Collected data
▬▬▬▬▬▬

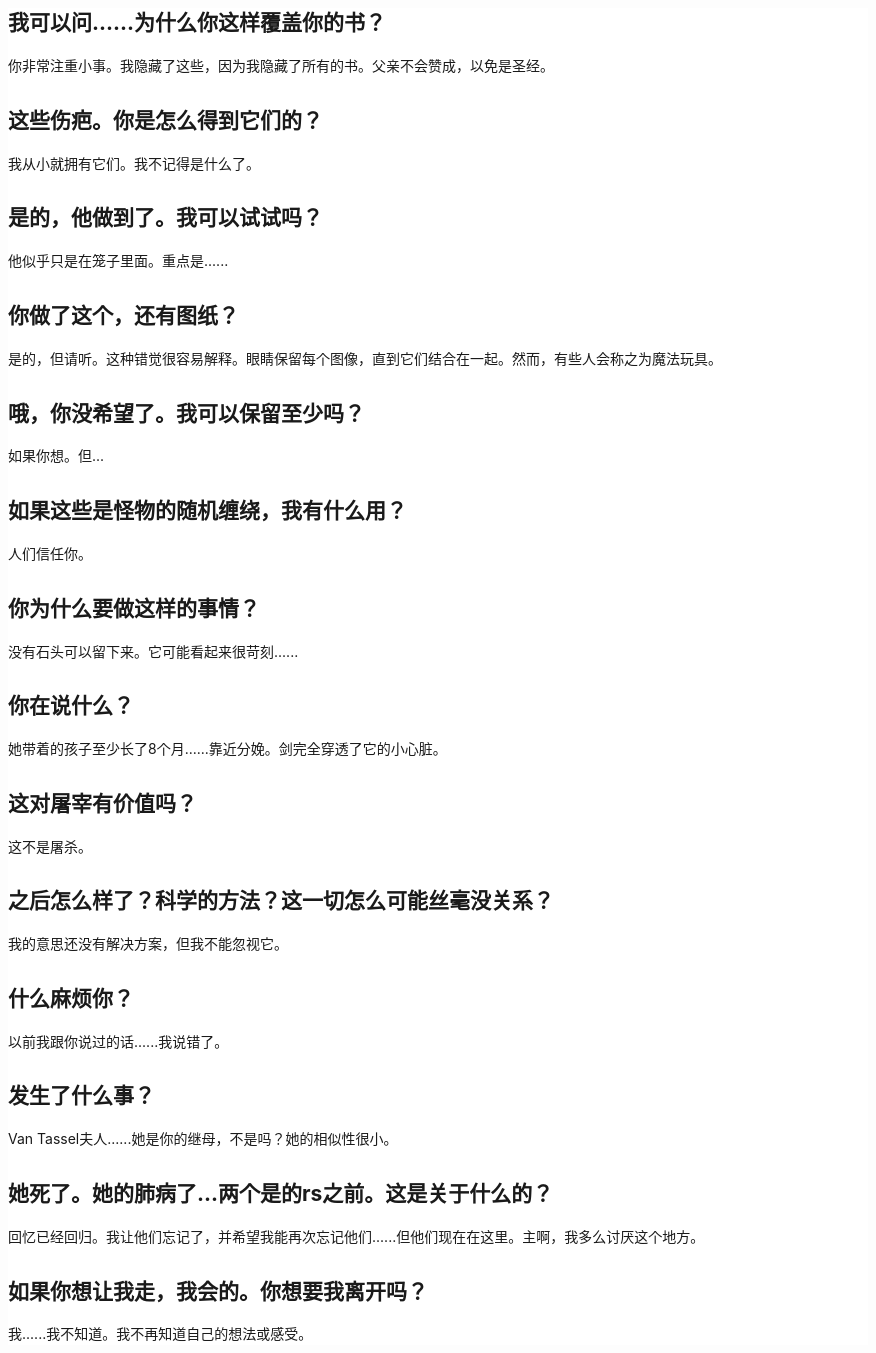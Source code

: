 ## 我可以问......为什么你这样覆盖你的书？
你非常注重小事。我隐藏了这些，因为我隐藏了所有的书。父亲不会赞成，以免是圣经。

## 这些伤疤。你是怎么得到它们的？
我从小就拥有它们。我不记得是什么了。

## 是的，他做到了。我可以试试吗？
他似乎只是在笼子里面。重点是......

## 你做了这个，还有图纸？
是的，但请听。这种错觉很容易解释。眼睛保留每个图像，直到它们结合在一起。然而，有些人会称之为魔法玩具。

## 哦，你没希望了。我可以保留至少吗？
如果你想。但...

## 如果这些是怪物的随机缠绕，我有什么用？
人们信任你。

## 你为什么要做这样的事情？
没有石头可以留下来。它可能看起来很苛刻......

##  你在说什么？
她带着的孩子至少长了8个月......靠近分娩。剑完全穿透了它的小心脏。

## 这对屠宰有价值吗？
这不是屠杀。

##  之后怎么样了？科学的方法？这一切怎么可能丝毫没关系？
我的意思还没有解决方案，但我不能忽视它。

## 什么麻烦你？
以前我跟你说过的话......我说错了。

##  发生了什么事？
Van Tassel夫人......她是你的继母，不是吗？她的相似性很小。

##  她死了。她的肺病了...两个是的rs之前。这是关于什么的？
回忆已经回归。我让他们忘记了，并希望我能再次忘记他们......但他们现在在这里。主啊，我多么讨厌这个地方。

## 如果你想让我走，我会的。你想要我离开吗？
我......我不知道。我不再知道自己的想法或感受。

▬▬▬▬▬▬

[EXERCISE AIM] Return the entries verbatim, pictures excluded.

[RESULT OF THE EXERCISE]
Source code

: ## 我可以问......为什么你这样覆盖你的书？
你非常注重小事。我隐藏了这些，因为我隐藏了所有的书。父亲不会赞成，以免是圣经。

## 这些伤疤。你是怎么得到它们的？
我从小就拥有它们。我不记得是什么了。

## 是的，他做到了。我可以试试吗？
他似乎只是在笼子里面。重点是......

## 你做了这个，还有图纸？
是的，但请听。这种错觉很容易解释。眼睛保留每个图像，直到它们结合在一起。然而，有些人会称之为魔法玩具。

## 哦，你没希望了。我可以保留至少吗？
如果你想。但...

## 如果这些是怪物的随机缠绕，我有什么用？
人们信任你。

## 你为什么要做这样的事情？
没有石头可以留下来。它可能看起来很苛刻......

##  你在说什么？
她带着的孩子至少长了8个月......靠近分娩。剑完全穿透了它的小心脏。

## 这对屠宰有价值吗？
这不是屠杀。

##  之后怎么样了？科学的方法？这一切怎么可能丝毫没关系？
我的意思还没有解决方案，但我不能忽视它。

## 什么麻烦你？
以前我跟你说过的话......我说错了。

##  发生了什么事？
Van Tassel夫人......她是你的继母，不是吗？她的相似性很小。

##  她死了。她的肺病了...两个是的rs之前。这是关于什么的？
回忆已经回归。我让他们忘记了，并希望我能再次忘记他们......但他们现在在这里。主啊，我多么讨厌这个地方。

## 如果你想让我走，我会的。你想要我离开吗？
我......我不知道。我不再知道自己的想法或感受。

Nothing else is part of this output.